• _TASK DESCRIPTION_
Write out the following listing's lines from the one with "it worth the" to the one with "per request dominates.", exactly, with both included and no others.

☆ ☆ ☆ ☆ ☆ ☆ ☆

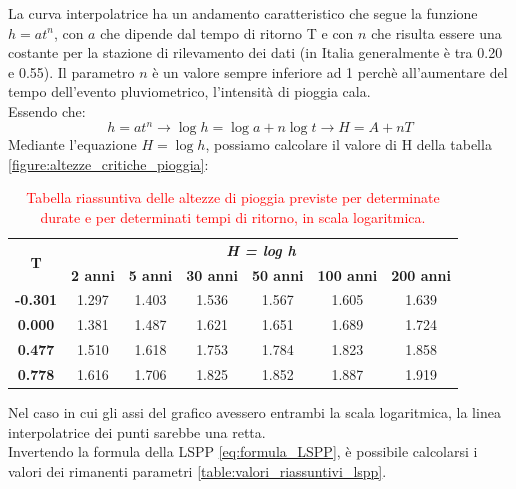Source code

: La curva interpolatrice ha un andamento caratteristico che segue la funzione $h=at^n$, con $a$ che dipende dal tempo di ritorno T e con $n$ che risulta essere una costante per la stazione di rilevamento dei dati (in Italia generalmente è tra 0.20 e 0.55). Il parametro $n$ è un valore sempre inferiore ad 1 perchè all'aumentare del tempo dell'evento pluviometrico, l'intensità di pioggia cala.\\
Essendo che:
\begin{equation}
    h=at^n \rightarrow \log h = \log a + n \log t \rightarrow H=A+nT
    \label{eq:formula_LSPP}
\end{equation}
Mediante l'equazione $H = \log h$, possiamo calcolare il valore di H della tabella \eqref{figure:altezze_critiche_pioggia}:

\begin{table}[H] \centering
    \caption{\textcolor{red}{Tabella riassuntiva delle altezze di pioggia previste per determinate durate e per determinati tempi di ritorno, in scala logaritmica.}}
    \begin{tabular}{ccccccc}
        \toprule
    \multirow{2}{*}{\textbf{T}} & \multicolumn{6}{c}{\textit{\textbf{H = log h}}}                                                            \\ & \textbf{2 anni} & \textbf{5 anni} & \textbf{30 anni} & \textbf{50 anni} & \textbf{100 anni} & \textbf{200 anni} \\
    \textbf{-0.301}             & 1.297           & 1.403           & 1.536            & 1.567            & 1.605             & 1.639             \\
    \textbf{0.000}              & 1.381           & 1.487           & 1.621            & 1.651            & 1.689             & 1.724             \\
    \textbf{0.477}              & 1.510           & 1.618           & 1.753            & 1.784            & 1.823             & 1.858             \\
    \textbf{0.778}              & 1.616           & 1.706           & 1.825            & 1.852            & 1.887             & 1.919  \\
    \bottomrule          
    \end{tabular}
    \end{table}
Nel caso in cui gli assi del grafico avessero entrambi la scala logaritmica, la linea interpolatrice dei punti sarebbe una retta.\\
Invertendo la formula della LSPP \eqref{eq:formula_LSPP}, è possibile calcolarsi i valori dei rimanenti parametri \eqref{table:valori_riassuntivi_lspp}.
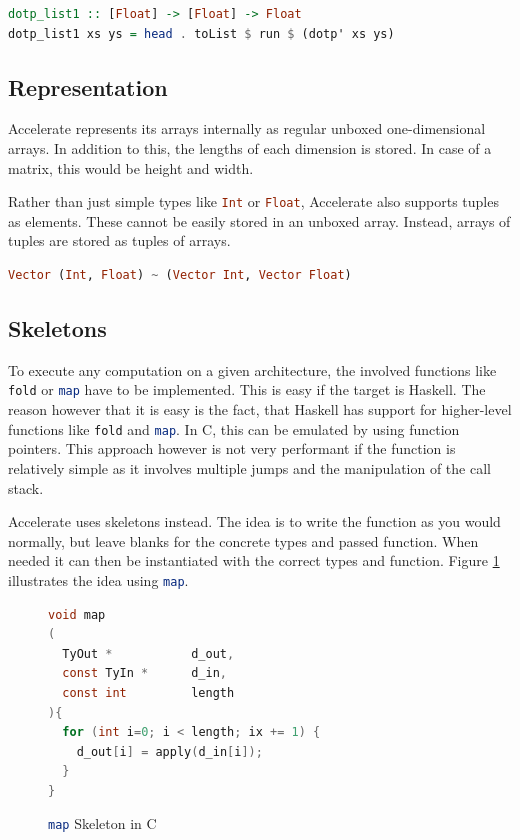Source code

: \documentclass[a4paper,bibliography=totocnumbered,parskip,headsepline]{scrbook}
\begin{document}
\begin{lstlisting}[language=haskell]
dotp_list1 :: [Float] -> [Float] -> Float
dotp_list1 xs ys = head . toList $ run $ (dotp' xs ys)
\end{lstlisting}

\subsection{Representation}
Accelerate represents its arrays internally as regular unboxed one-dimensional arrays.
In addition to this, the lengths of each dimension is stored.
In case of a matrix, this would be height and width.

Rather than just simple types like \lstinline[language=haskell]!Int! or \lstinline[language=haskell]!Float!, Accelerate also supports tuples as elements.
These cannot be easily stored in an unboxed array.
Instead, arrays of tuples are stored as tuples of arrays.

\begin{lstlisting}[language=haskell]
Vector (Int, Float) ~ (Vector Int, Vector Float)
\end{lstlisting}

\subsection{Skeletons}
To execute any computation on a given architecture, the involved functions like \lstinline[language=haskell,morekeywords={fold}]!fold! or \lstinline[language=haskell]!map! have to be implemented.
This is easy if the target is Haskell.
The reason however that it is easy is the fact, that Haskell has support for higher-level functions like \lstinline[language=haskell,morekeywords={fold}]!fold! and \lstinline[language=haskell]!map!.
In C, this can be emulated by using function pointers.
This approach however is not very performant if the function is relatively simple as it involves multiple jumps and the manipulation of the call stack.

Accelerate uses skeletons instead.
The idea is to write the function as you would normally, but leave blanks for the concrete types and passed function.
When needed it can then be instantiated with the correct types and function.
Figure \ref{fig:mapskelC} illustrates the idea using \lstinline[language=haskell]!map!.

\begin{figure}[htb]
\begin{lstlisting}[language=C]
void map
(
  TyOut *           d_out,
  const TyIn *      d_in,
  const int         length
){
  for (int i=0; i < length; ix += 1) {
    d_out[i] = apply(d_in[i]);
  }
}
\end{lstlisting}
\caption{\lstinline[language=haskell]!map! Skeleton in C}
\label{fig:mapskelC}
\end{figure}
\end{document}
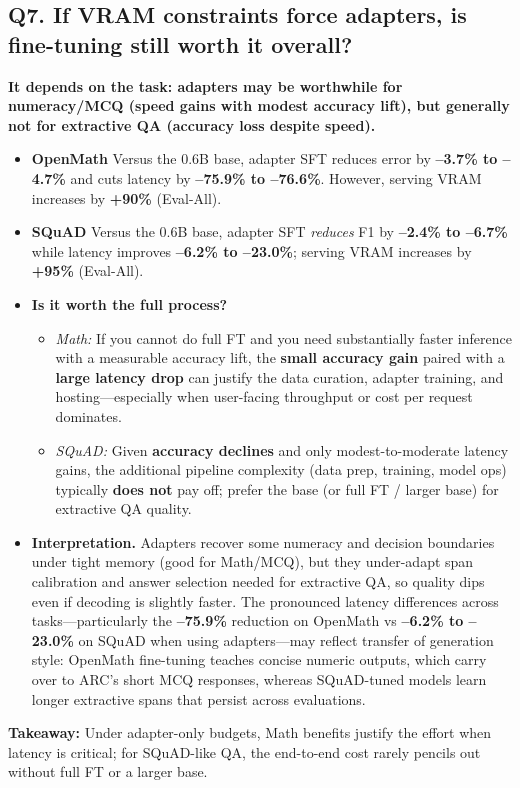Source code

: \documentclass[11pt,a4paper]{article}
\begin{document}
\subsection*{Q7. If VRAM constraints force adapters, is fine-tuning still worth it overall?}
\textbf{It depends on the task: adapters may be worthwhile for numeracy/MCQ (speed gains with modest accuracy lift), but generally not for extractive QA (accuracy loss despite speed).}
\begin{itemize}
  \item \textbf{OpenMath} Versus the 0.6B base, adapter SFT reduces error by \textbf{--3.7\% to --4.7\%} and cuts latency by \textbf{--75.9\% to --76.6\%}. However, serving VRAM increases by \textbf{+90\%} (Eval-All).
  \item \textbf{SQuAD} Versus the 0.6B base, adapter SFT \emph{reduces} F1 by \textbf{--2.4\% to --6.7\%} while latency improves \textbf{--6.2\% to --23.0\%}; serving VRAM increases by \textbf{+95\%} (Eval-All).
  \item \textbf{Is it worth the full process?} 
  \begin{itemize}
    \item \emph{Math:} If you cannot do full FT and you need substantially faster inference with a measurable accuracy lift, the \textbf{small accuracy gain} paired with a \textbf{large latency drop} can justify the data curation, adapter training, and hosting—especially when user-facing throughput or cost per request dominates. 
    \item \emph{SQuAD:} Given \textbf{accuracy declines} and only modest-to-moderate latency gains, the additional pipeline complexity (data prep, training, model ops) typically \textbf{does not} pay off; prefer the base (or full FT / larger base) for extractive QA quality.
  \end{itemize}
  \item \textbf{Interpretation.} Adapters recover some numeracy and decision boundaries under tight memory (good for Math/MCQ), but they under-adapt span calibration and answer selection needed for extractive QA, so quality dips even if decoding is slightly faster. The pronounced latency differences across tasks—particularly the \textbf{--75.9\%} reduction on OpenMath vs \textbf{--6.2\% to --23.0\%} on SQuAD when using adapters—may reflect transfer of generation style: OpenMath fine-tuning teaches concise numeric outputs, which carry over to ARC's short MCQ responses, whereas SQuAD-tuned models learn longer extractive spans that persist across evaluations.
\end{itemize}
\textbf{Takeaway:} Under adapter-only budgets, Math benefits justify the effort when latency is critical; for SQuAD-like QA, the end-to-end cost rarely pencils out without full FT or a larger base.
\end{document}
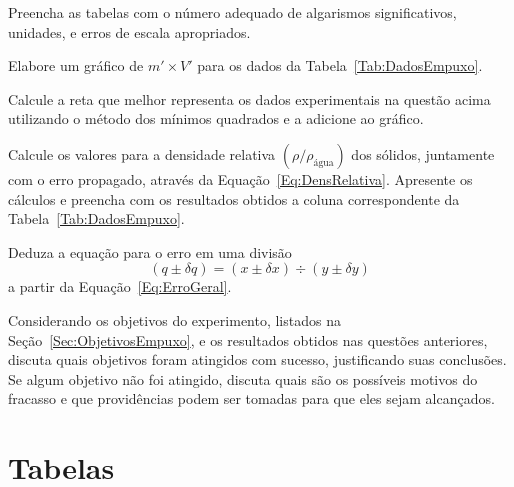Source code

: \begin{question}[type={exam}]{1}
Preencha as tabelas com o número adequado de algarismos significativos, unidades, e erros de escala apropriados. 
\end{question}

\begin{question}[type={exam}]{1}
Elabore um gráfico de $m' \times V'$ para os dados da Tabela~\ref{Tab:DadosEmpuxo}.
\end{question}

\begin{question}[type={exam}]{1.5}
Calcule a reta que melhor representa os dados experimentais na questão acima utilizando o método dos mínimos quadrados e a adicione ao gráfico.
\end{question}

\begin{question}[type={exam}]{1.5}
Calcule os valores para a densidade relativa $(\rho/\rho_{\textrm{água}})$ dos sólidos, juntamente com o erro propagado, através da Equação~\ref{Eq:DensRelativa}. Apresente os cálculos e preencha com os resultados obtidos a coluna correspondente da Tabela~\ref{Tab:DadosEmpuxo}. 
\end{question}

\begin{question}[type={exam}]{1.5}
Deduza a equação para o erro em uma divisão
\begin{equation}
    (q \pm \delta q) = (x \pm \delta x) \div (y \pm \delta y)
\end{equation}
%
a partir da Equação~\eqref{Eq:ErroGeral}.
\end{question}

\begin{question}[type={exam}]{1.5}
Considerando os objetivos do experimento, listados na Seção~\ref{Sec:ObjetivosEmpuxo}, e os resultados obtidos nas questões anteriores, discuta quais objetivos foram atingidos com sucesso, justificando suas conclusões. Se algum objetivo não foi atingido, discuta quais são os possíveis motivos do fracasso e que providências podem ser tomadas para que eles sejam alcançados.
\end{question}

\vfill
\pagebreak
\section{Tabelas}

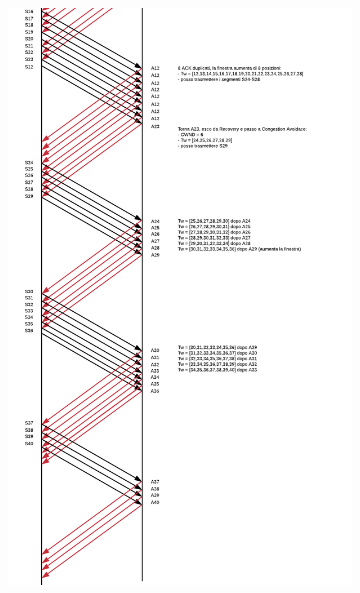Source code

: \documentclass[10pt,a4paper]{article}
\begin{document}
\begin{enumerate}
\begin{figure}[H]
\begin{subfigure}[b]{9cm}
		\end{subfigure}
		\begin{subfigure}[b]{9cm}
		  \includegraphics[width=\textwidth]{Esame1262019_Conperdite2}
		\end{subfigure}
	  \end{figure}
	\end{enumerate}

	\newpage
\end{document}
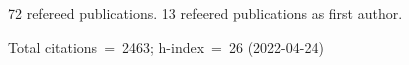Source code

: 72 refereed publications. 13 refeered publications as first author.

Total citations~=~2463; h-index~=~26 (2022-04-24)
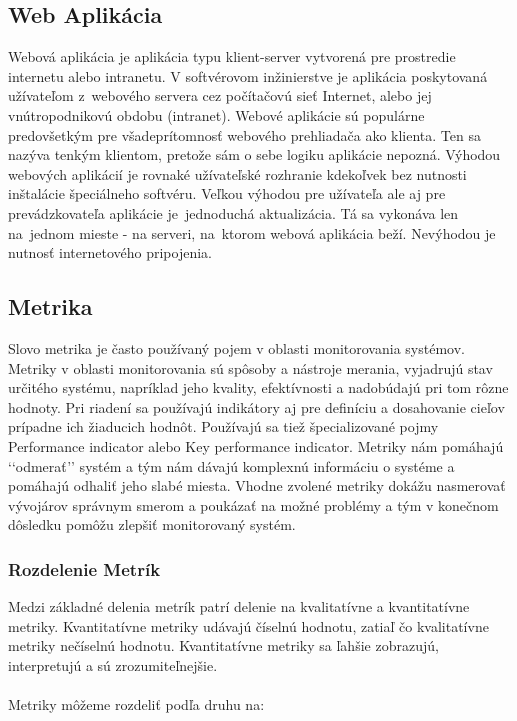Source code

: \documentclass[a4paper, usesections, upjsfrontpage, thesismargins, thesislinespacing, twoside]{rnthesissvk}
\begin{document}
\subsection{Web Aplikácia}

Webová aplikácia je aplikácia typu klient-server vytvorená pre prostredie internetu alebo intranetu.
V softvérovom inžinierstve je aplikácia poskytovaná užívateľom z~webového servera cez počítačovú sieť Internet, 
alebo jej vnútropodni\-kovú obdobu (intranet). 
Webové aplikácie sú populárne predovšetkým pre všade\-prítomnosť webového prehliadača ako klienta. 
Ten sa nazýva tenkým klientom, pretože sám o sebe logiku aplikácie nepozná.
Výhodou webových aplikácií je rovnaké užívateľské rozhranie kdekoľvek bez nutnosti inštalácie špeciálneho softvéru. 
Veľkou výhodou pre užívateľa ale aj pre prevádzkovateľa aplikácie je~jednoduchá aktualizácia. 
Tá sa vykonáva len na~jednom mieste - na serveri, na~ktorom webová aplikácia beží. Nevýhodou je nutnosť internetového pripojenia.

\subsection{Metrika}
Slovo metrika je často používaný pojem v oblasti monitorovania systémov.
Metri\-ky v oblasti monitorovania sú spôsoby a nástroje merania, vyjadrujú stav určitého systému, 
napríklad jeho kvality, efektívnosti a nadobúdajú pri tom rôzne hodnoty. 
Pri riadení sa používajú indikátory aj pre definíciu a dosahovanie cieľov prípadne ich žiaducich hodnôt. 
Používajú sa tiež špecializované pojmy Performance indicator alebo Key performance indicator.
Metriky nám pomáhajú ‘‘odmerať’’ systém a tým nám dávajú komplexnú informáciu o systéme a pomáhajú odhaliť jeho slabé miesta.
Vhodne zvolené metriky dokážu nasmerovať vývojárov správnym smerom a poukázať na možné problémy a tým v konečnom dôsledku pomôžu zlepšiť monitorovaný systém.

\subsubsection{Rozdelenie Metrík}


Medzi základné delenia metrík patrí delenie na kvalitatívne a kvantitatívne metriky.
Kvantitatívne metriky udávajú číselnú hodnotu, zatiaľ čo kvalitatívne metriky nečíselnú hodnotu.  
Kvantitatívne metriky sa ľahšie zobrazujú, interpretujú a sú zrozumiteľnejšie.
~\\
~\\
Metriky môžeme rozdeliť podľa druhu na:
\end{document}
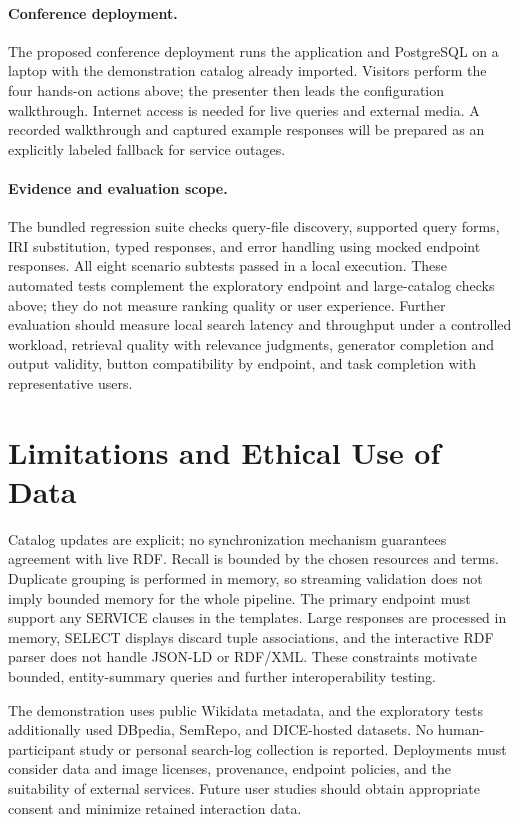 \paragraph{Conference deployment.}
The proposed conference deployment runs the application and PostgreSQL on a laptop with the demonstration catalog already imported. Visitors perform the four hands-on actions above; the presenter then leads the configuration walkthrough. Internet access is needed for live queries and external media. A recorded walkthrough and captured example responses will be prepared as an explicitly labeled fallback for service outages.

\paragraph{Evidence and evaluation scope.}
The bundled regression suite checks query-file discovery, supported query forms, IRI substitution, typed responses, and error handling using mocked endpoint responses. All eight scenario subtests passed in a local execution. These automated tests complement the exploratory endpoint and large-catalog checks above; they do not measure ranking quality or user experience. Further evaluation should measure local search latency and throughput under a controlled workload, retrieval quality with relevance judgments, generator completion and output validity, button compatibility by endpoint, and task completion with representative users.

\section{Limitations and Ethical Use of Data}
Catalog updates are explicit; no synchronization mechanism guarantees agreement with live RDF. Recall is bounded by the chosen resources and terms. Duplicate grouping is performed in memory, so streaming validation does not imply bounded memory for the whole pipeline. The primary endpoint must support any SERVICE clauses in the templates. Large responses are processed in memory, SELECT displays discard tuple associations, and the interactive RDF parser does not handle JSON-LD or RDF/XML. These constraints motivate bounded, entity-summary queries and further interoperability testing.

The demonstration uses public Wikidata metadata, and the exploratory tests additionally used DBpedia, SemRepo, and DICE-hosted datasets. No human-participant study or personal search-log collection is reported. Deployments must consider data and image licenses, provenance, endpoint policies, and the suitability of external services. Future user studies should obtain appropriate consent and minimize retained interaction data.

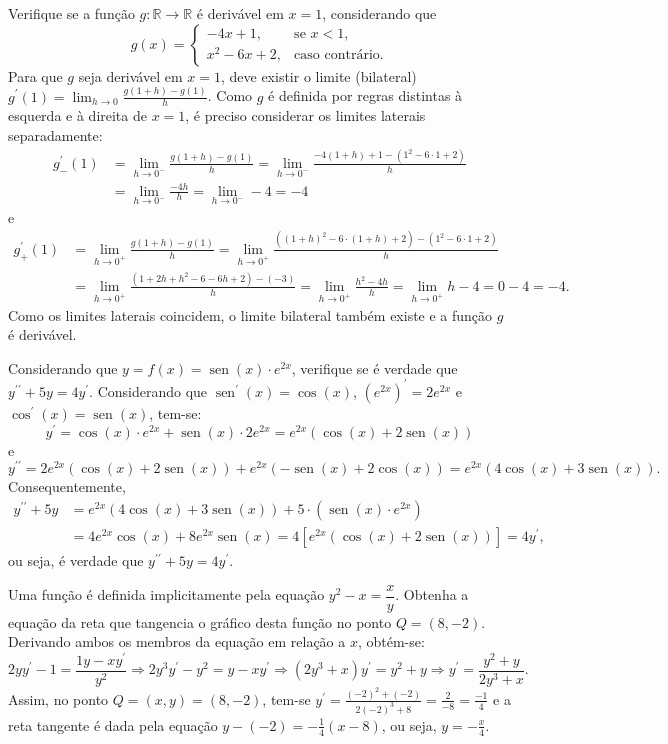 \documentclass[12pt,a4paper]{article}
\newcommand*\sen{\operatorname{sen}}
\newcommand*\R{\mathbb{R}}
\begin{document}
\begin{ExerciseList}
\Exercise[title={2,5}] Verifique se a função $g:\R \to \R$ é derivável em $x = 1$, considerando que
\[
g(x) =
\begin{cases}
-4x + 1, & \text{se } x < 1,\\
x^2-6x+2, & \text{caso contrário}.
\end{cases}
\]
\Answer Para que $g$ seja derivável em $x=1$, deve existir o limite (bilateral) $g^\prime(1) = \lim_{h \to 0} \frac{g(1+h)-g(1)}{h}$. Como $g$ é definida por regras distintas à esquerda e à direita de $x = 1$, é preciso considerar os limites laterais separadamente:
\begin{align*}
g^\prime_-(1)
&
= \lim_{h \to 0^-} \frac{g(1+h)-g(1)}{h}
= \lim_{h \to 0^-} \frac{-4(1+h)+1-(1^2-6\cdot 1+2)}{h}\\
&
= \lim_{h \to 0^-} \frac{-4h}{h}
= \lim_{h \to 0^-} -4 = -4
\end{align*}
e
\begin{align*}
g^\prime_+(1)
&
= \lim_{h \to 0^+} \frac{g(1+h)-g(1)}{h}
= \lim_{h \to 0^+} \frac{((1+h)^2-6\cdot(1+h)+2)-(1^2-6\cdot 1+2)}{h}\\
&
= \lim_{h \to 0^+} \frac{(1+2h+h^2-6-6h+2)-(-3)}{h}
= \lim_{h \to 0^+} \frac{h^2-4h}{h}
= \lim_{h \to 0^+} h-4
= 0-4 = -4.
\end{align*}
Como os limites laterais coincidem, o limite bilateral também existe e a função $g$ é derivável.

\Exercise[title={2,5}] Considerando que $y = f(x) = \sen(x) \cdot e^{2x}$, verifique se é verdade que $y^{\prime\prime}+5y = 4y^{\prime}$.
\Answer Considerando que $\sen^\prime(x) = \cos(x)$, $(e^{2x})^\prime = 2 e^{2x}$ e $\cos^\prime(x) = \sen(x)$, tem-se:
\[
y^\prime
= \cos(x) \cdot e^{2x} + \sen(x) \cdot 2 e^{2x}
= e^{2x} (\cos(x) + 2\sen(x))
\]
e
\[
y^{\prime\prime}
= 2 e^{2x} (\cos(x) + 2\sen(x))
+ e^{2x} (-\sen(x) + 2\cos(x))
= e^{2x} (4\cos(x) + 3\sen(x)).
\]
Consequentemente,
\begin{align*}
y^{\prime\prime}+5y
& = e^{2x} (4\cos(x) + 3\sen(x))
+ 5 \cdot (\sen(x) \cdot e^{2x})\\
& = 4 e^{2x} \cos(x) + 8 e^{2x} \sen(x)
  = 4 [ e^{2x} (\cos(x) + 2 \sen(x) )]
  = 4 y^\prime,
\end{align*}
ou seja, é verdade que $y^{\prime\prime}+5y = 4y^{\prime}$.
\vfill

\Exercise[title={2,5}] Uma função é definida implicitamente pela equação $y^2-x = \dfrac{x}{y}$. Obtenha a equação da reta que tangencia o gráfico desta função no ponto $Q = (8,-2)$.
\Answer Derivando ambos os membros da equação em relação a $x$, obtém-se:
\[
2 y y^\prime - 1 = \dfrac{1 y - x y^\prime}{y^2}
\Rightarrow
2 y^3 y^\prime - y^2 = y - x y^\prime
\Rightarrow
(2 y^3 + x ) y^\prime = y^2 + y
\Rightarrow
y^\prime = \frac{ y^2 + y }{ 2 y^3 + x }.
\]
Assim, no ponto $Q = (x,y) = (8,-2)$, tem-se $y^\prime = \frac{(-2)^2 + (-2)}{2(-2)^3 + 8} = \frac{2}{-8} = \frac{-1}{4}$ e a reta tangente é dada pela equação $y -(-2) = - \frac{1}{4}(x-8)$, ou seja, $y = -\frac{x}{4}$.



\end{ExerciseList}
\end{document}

☆ ☆ ☆ ☆ ☆ ☆ ☆

• _RESPONSE AREA_
  \item \textbf{Is it worth the full process?} 
  \begin{itemize}
    \item \emph{Math:} If you cannot do full FT and you need substantially faster inference with a measurable accuracy lift, the \textbf{small accuracy gain} paired with a \textbf{large latency drop} can justify the data curation, adapter training, and hosting—especially when user-facing throughput or cost per request dominates. 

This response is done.